Source texts of formatted documents
============================================================

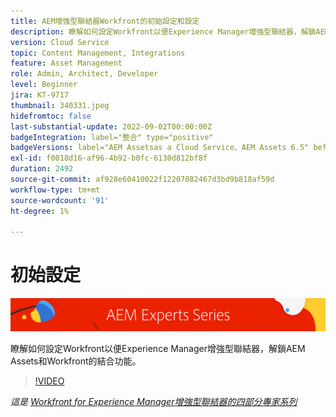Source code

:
 ```yaml
---
title: AEM增強型聯結器Workfront的初始設定和設定
description: 瞭解如何設定Workfront以便Experience Manager增強型聯結器，解鎖AEM Assets和Workfront的結合功能。
version: Cloud Service
topic: Content Management, Integrations
feature: Asset Management
role: Admin, Architect, Developer
level: Beginner
jira: KT-9717
thumbnail: 340331.jpeg
hidefromtoc: false
last-substantial-update: 2022-09-02T00:00:00Z
badgeIntegration: label="整合" type="positive"
badgeVersions: label="AEM Assetsas a Cloud Service、AEM Assets 6.5" before-title="false"
exl-id: f0018d16-af96-4b92-b0fc-6130d812bf8f
duration: 2492
source-git-commit: af928e60410022f12207082467d3bd9b818af59d
workflow-type: tm+mt
source-wordcount: '91'
ht-degree: 1%

---
```


# 初始設定

![AEM Experts系列](./assets/banner.png)

瞭解如何設定Workfront以便Experience Manager增強型聯結器，解鎖AEM Assets和Workfront的結合功能。

>[!VIDEO](https://video.tv.adobe.com/v/340331?quality=12&learn=on)

_這是 [Workfront for Experience Manager增強型聯結器的四部分專家系列](./overview.md)_
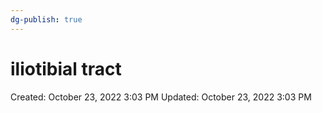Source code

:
```yaml
---
dg-publish: true
---
```


# iliotibial tract

Created: October 23, 2022 3:03 PM
Updated: October 23, 2022 3:03 PM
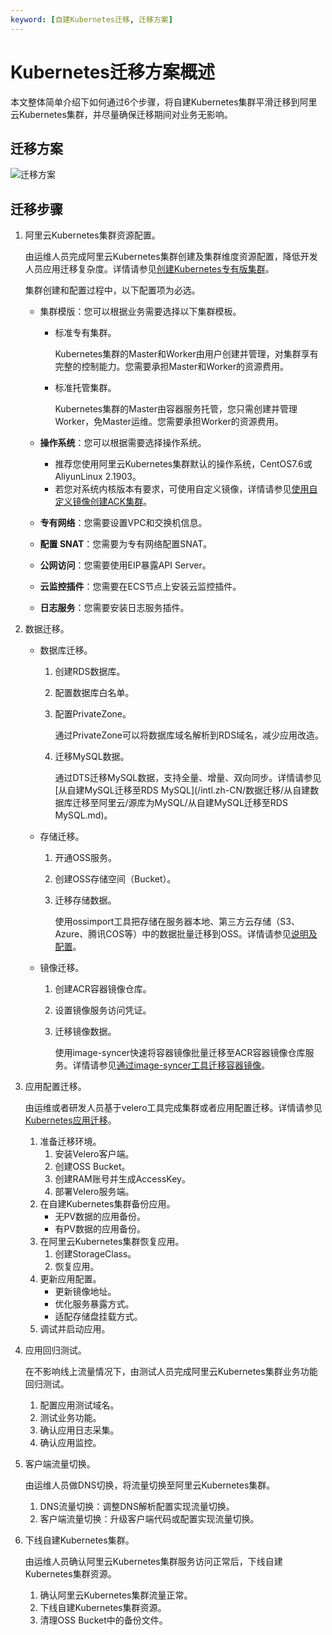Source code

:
 ```yaml
---
keyword: [自建Kubernetes迁移, 迁移方案]
---
```


# Kubernetes迁移方案概述

本文整体简单介绍下如何通过6个步骤，将自建Kubernetes集群平滑迁移到阿里云Kubernetes集群，并尽量确保迁移期间对业务无影响。

## 迁移方案

![迁移方案](https://static-aliyun-doc.oss-accelerate.aliyuncs.com/assets/img/zh-CN/0763659951/p73923.png)

## 迁移步骤

1.  阿里云Kubernetes集群资源配置。

    由运维人员完成阿里云Kubernetes集群创建及集群维度资源配置，降低开发人员应用迁移复杂度。详情请参见[创建Kubernetes专有版集群](/intl.zh-CN/Kubernetes集群用户指南/集群/创建集群/创建Kubernetes专有版集群.md)。

    集群创建和配置过程中，以下配置项为必选。

    -   集群模版：您可以根据业务需要选择以下集群模板。
        -   标准专有集群。

            Kubernetes集群的Master和Worker由用户创建并管理，对集群享有完整的控制能力。您需要承担Master和Worker的资源费用。

        -   标准托管集群。

            Kubernetes集群的Master由容器服务托管，您只需创建并管理Worker，免Master运维。您需要承担Worker的资源费用。

    -   **操作系统**：您可以根据需要选择操作系统。
        -   推荐您使用阿里云Kubernetes集群默认的操作系统，CentOS7.6或AliyunLinux 2.1903。
        -   若您对系统内核版本有要求，可使用自定义镜像，详情请参见[使用自定义镜像创建ACK集群](/intl.zh-CN/最佳实践/自建Kubernetes迁移ACK/使用自定义镜像创建ACK集群.md)。
    -   **专有网络**：您需要设置VPC和交换机信息。
    -   **配置 SNAT**：您需要为专有网络配置SNAT。
    -   **公网访问**：您需要使用EIP暴露API Server。
    -   **云监控插件**：您需要在ECS节点上安装云监控插件。
    -   **日志服务**：您需要安装日志服务插件。
2.  数据迁移。
    -   数据库迁移。
        1.  创建RDS数据库。
        2.  配置数据库白名单。
        3.  配置PrivateZone。

            通过PrivateZone可以将数据库域名解析到RDS域名，减少应用改造。

        4.  迁移MySQL数据。

            通过DTS迁移MySQL数据，支持全量、增量、双向同步。详情请参见[从自建MySQL迁移至RDS MySQL](/intl.zh-CN/数据迁移/从自建数据库迁移至阿里云/源库为MySQL/从自建MySQL迁移至RDS MySQL.md)。

    -   存储迁移。
        1.  开通OSS服务。
        2.  创建OSS存储空间（Bucket）。
        3.  迁移存储数据。

            使用ossimport工具把存储在服务器本地、第三方云存储（S3、Azure、腾讯COS等）中的数据批量迁移到OSS。详情请参见[说明及配置](/intl.zh-CN/常用工具/数据迁移工具ossimport/说明及配置.md)。

    -   镜像迁移。
        1.  创建ACR容器镜像仓库。
        2.  设置镜像服务访问凭证。
        3.  迁移镜像数据。

            使用image-syncer快速将容器镜像批量迁移至ACR容器镜像仓库服务。详情请参见[通过image-syncer工具迁移容器镜像](/intl.zh-CN/最佳实践/自建Kubernetes迁移ACK/容器镜像迁移/通过image-syncer工具迁移容器镜像.md)。

3.  应用配置迁移。

    由运维或者研发人员基于velero工具完成集群或者应用配置迁移。详情请参见[Kubernetes应用迁移](/intl.zh-CN/最佳实践/自建Kubernetes迁移ACK/Kubernetes应用迁移.md)。

    1.  准备迁移环境。
        1.  安装Velero客户端。
        2.  创建OSS Bucket。
        3.  创建RAM账号并生成AccessKey。
        4.  部署Velero服务端。
    2.  在自建Kubernetes集群备份应用。
        -   无PV数据的应用备份。
        -   有PV数据的应用备份。
    3.  在阿里云Kubernetes集群恢复应用。
        1.  创建StorageClass。
        2.  恢复应用。
    4.  更新应用配置。
        -   更新镜像地址。
        -   优化服务暴露方式。
        -   适配存储盘挂载方式。
    5.  调试并启动应用。
4.  应用回归测试。

    在不影响线上流量情况下，由测试人员完成阿里云Kubernetes集群业务功能回归测试。

    1.  配置应用测试域名。
    2.  测试业务功能。
    3.  确认应用日志采集。
    4.  确认应用监控。
5.  客户端流量切换。

    由运维人员做DNS切换，将流量切换至阿里云Kubernetes集群。

    1.  DNS流量切换：调整DNS解析配置实现流量切换。
    2.  客户端流量切换：升级客户端代码或配置实现流量切换。
6.  下线自建Kubernetes集群。

    由运维人员确认阿里云Kubernetes集群服务访问正常后，下线自建Kubernetes集群资源。

    1.  确认阿里云Kubernetes集群流量正常。
    2.  下线自建Kubernetes集群资源。
    3.  清理OSS Bucket中的备份文件。

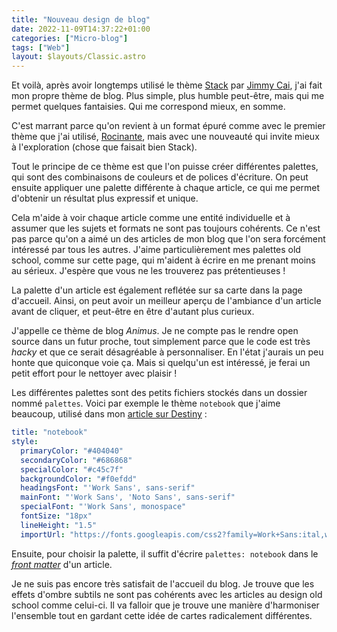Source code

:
 ```yaml
---
title: "Nouveau design de blog"
date: 2022-11-09T14:37:22+01:00
categories: ["Micro-blog"]
tags: ["Web"]
layout: $layouts/Classic.astro
---
```


Et voilà, après avoir longtemps utilisé le thème [Stack](https://github.com/CaiJimmy/hugo-theme-stack) par [Jimmy Cai](https://jimmycai.com/), j'ai fait mon propre thème de blog. Plus simple, plus humble peut-être, mais qui me permet quelques fantaisies. Qui me correspond mieux, en somme.

C'est marrant parce qu'on revient à un format épuré comme avec le premier thème que j'ai utilisé, [Rocinante](https://github.com/mavidser/hugo-rocinante), mais avec une nouveauté qui invite mieux à l'exploration (chose que faisait bien Stack).

Tout le principe de ce thème est que l'on puisse créer différentes palettes, qui sont des combinaisons de couleurs et de polices d'écriture. On peut ensuite appliquer une palette différente à chaque article, ce qui me permet d'obtenir un résultat plus expressif et unique.

Cela m'aide à voir chaque article comme une entité individuelle et à assumer que les sujets et formats ne sont pas toujours cohérents. Ce n'est pas parce qu'on a aimé un des articles de mon blog que l'on sera forcément intéressé par tous les autres. J'aime particulièrement mes palettes old school, comme sur cette page, qui m'aident à écrire en me prenant moins au sérieux. J'espère que vous ne les trouverez pas prétentieuses !

La palette d'un article est également reflétée sur sa carte dans la page d'accueil. Ainsi, on peut avoir un meilleur aperçu de l'ambiance d'un article avant de cliquer, et peut-être en être d'autant plus curieux.

J'appelle ce thème de blog _Animus_. Je ne compte pas le rendre open source dans un futur proche, tout simplement parce que le code est très _hacky_ et que ce serait désagréable à personnaliser. En l'état j'aurais un peu honte que quiconque voie ça. Mais si quelqu'un est intéressé, je ferai un petit effort pour le nettoyer avec plaisir !

Les différentes palettes sont des petits fichiers stockés dans un dossier nommé `palettes`. Voici par exemple le thème `notebook` que j'aime beaucoup, utilisé dans mon [article sur Destiny](/blog/2021/destiny-introduction-analyse/) :

```yaml
title: "notebook"
style:
  primaryColor: "#404040"
  secondaryColor: "#686868"
  specialColor: "#c45c7f"
  backgroundColor: "#f0efdd"
  headingsFont: "'Work Sans', sans-serif"
  mainFont: "'Work Sans', 'Noto Sans', sans-serif"
  specialFont: "'Work Sans', monospace"
  fontSize: "18px"
  lineHeight: "1.5"
  importUrl: "https://fonts.googleapis.com/css2?family=Work+Sans:ital,wght@0,400;0,700;1,400;1,700&display=swap"
```

Ensuite, pour choisir la palette, il suffit d'écrire `palettes: notebook` dans le [_front matter_](https://gohugo.io/content-management/front-matter/) d'un article.

Je ne suis pas encore très satisfait de l'accueil du blog. Je trouve que les effets d'ombre subtils ne sont pas cohérents avec les articles au design old school comme celui-ci. Il va falloir que je trouve une manière d'harmoniser l'ensemble tout en gardant cette idée de cartes radicalement différentes.
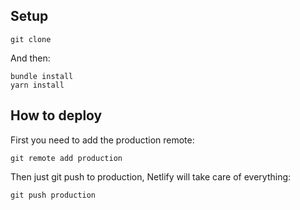 ## Setup

```
git clone 
```

And then:

```
bundle install
yarn install
```

## How to deploy

First you need to add the production remote:

```
git remote add production 
```

Then just git push to production, Netlify will take care of everything:

```
git push production
```
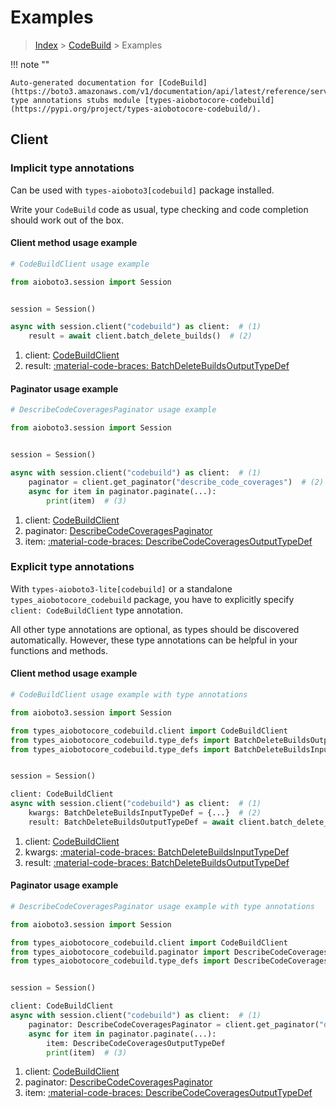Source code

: # Examples

> [Index](../README.md) > [CodeBuild](./README.md) > Examples

!!! note ""

    Auto-generated documentation for [CodeBuild](https://boto3.amazonaws.com/v1/documentation/api/latest/reference/services/codebuild.html#codebuild)
    type annotations stubs module [types-aiobotocore-codebuild](https://pypi.org/project/types-aiobotocore-codebuild/).

## Client

### Implicit type annotations

Can be used with `types-aioboto3[codebuild]` package installed.

Write your `CodeBuild` code as usual,
type checking and code completion should work out of the box.



#### Client method usage example

```python
# CodeBuildClient usage example

from aioboto3.session import Session


session = Session()

async with session.client("codebuild") as client:  # (1)
    result = await client.batch_delete_builds()  # (2)
```

1. client: [CodeBuildClient](./client.md)
2. result: [:material-code-braces: BatchDeleteBuildsOutputTypeDef](./type_defs.md#batchdeletebuildsoutputtypedef)



#### Paginator usage example

```python
# DescribeCodeCoveragesPaginator usage example

from aioboto3.session import Session


session = Session()

async with session.client("codebuild") as client:  # (1)
    paginator = client.get_paginator("describe_code_coverages")  # (2)
    async for item in paginator.paginate(...):
        print(item)  # (3)
```

1. client: [CodeBuildClient](./client.md)
2. paginator: [DescribeCodeCoveragesPaginator](./paginators.md#describecodecoveragespaginator)
3. item: [:material-code-braces: DescribeCodeCoveragesOutputTypeDef](./type_defs.md#describecodecoveragesoutputtypedef)




### Explicit type annotations

With `types-aioboto3-lite[codebuild]`
or a standalone `types_aiobotocore_codebuild` package, you have to explicitly specify
`client: CodeBuildClient` type annotation.

All other type annotations are optional, as types should be discovered automatically.
However, these type annotations can be helpful in your functions and methods.


#### Client method usage example

```python
# CodeBuildClient usage example with type annotations

from aioboto3.session import Session

from types_aiobotocore_codebuild.client import CodeBuildClient
from types_aiobotocore_codebuild.type_defs import BatchDeleteBuildsOutputTypeDef
from types_aiobotocore_codebuild.type_defs import BatchDeleteBuildsInputTypeDef


session = Session()

client: CodeBuildClient
async with session.client("codebuild") as client:  # (1)
    kwargs: BatchDeleteBuildsInputTypeDef = {...}  # (2)
    result: BatchDeleteBuildsOutputTypeDef = await client.batch_delete_builds(**kwargs)  # (3)
```

1. client: [CodeBuildClient](./client.md)
2. kwargs: [:material-code-braces: BatchDeleteBuildsInputTypeDef](./type_defs.md#batchdeletebuildsinputtypedef)
3. result: [:material-code-braces: BatchDeleteBuildsOutputTypeDef](./type_defs.md#batchdeletebuildsoutputtypedef)



#### Paginator usage example

```python
# DescribeCodeCoveragesPaginator usage example with type annotations

from aioboto3.session import Session

from types_aiobotocore_codebuild.client import CodeBuildClient
from types_aiobotocore_codebuild.paginator import DescribeCodeCoveragesPaginator
from types_aiobotocore_codebuild.type_defs import DescribeCodeCoveragesOutputTypeDef


session = Session()

client: CodeBuildClient
async with session.client("codebuild") as client:  # (1)
    paginator: DescribeCodeCoveragesPaginator = client.get_paginator("describe_code_coverages")  # (2)
    async for item in paginator.paginate(...):
        item: DescribeCodeCoveragesOutputTypeDef
        print(item)  # (3)
```

1. client: [CodeBuildClient](./client.md)
2. paginator: [DescribeCodeCoveragesPaginator](./paginators.md#describecodecoveragespaginator)
3. item: [:material-code-braces: DescribeCodeCoveragesOutputTypeDef](./type_defs.md#describecodecoveragesoutputtypedef)




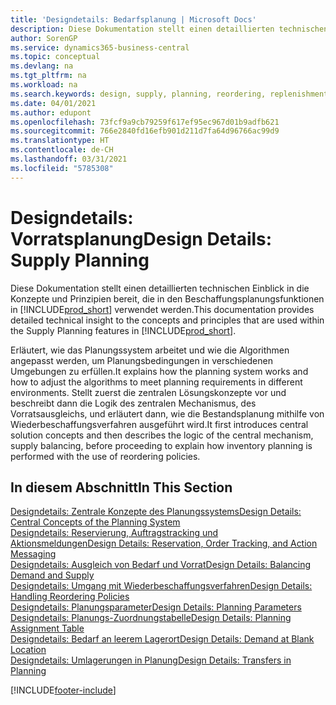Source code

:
 ```yaml
---
title: 'Designdetails: Bedarfsplanung | Microsoft Docs'
description: Diese Dokumentation stellt einen detaillierten technischen Einblick in die Konzepte und Prinzipien bereit, die in den Beschaffungsplanungsfunktionen in Business Central.
author: SorenGP
ms.service: dynamics365-business-central
ms.topic: conceptual
ms.devlang: na
ms.tgt_pltfrm: na
ms.workload: na
ms.search.keywords: design, supply, planning, reordering, replenishment
ms.date: 04/01/2021
ms.author: edupont
ms.openlocfilehash: 73fcf9a9cb79259f617ef95ec967d01b9adfb621
ms.sourcegitcommit: 766e2840fd16efb901d211d7fa64d96766ac99d9
ms.translationtype: HT
ms.contentlocale: de-CH
ms.lasthandoff: 03/31/2021
ms.locfileid: "5785308"
---
```

# <a name="design-details-supply-planning"></a><span data-ttu-id="82cea-103">Designdetails: Vorratsplanung</span><span class="sxs-lookup"><span data-stu-id="82cea-103">Design Details: Supply Planning</span></span>
<span data-ttu-id="82cea-104">Diese Dokumentation stellt einen detaillierten technischen Einblick in die Konzepte und Prinzipien bereit, die in den Beschaffungsplanungsfunktionen in [!INCLUDE[prod_short](includes/prod_short.md)] verwendet werden.</span><span class="sxs-lookup"><span data-stu-id="82cea-104">This documentation provides detailed technical insight to the concepts and principles that are used within the Supply Planning features in [!INCLUDE[prod_short](includes/prod_short.md)].</span></span>  

<span data-ttu-id="82cea-105">Erläutert, wie das Planungssystem arbeitet und wie die Algorithmen angepasst werden, um Planungsbedingungen in verschiedenen Umgebungen zu erfüllen.</span><span class="sxs-lookup"><span data-stu-id="82cea-105">It explains how the planning system works and how to adjust the algorithms to meet planning requirements in different environments.</span></span> <span data-ttu-id="82cea-106">Stellt zuerst die zentralen Lösungskonzepte vor und beschreibt dann die Logik des zentralen Mechanismus, des Vorratsausgleichs, und erläutert dann, wie die Bestandsplanung mithilfe von Wiederbeschaffungsverfahren ausgeführt wird.</span><span class="sxs-lookup"><span data-stu-id="82cea-106">It first introduces central solution concepts and then describes the logic of the central mechanism, supply balancing, before proceeding to explain how inventory planning is performed with the use of reordering policies.</span></span>  

## <a name="in-this-section"></a><span data-ttu-id="82cea-107">In diesem Abschnitt</span><span class="sxs-lookup"><span data-stu-id="82cea-107">In This Section</span></span>  
[<span data-ttu-id="82cea-108">Designdetails: Zentrale Konzepte des Planungssystems</span><span class="sxs-lookup"><span data-stu-id="82cea-108">Design Details: Central Concepts of the Planning System</span></span>](design-details-central-concepts-of-the-planning-system.md)  
[<span data-ttu-id="82cea-109">Designdetails: Reservierung, Auftragstracking und Aktionsmeldungen</span><span class="sxs-lookup"><span data-stu-id="82cea-109">Design Details: Reservation, Order Tracking, and Action Messaging</span></span>](design-details-reservation-order-tracking-and-action-messaging.md)  
[<span data-ttu-id="82cea-110">Designdetails: Ausgleich von Bedarf und Vorrat</span><span class="sxs-lookup"><span data-stu-id="82cea-110">Design Details: Balancing Demand and Supply</span></span>](design-details-balancing-demand-and-supply.md)  
[<span data-ttu-id="82cea-111">Designdetails: Umgang mit Wiederbeschaffungsverfahren</span><span class="sxs-lookup"><span data-stu-id="82cea-111">Design Details: Handling Reordering Policies</span></span>](design-details-handling-reordering-policies.md)  
[<span data-ttu-id="82cea-112">Designdetails: Planungsparameter</span><span class="sxs-lookup"><span data-stu-id="82cea-112">Design Details: Planning Parameters</span></span>](design-details-planning-parameters.md)  
[<span data-ttu-id="82cea-113">Designdetails: Planungs-Zuordnungstabelle</span><span class="sxs-lookup"><span data-stu-id="82cea-113">Design Details: Planning Assignment Table</span></span>](design-details-planning-assignment-table.md)  
[<span data-ttu-id="82cea-114">Designdetails: Bedarf an leerem Lagerort</span><span class="sxs-lookup"><span data-stu-id="82cea-114">Design Details: Demand at Blank Location</span></span>](design-details-demand-at-blank-location.md)  
[<span data-ttu-id="82cea-115">Designdetails: Umlagerungen in Planung</span><span class="sxs-lookup"><span data-stu-id="82cea-115">Design Details: Transfers in Planning</span></span>](design-details-transfers-in-planning.md)


[!INCLUDE[footer-include](includes/footer-banner.md)]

============================================================

▶ **YOUR TASK**: Copy each line above holding "DescribeCodeCoveragesPaginator".

▶ **ANSWER BOX**:
# DescribeCodeCoveragesPaginator usage example
2. paginator: [DescribeCodeCoveragesPaginator](./paginators.md#describecodecoveragespaginator)
# DescribeCodeCoveragesPaginator usage example with type annotations
from types_aiobotocore_codebuild.paginator import DescribeCodeCoveragesPaginator
    paginator: DescribeCodeCoveragesPaginator = client.get_paginator("describe_code_coverages")  # (2)
2. paginator: [DescribeCodeCoveragesPaginator](./paginators.md#describecodecoveragespaginator)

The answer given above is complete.